*Work task*
From the entries that follow, copy every line with the word "提供用户的账号余额".

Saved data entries
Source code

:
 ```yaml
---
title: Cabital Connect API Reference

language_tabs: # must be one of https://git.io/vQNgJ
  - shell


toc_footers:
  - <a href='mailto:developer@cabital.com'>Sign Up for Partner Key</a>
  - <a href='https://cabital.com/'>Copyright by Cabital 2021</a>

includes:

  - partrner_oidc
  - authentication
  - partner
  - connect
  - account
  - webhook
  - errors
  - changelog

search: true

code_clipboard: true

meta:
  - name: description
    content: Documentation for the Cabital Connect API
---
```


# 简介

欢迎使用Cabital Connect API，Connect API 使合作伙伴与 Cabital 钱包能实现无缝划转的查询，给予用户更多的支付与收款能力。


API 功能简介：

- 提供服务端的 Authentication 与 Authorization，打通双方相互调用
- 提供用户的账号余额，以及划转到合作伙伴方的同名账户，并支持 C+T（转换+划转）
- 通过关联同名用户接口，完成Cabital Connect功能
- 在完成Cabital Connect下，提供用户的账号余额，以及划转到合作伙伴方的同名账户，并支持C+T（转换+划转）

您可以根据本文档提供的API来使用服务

*Task result*
- 提供用户的账号余额，以及划转到合作伙伴方的同名账户，并支持 C+T（转换+划转）
- 在完成Cabital Connect下，提供用户的账号余额，以及划转到合作伙伴方的同名账户，并支持C+T（转换+划转）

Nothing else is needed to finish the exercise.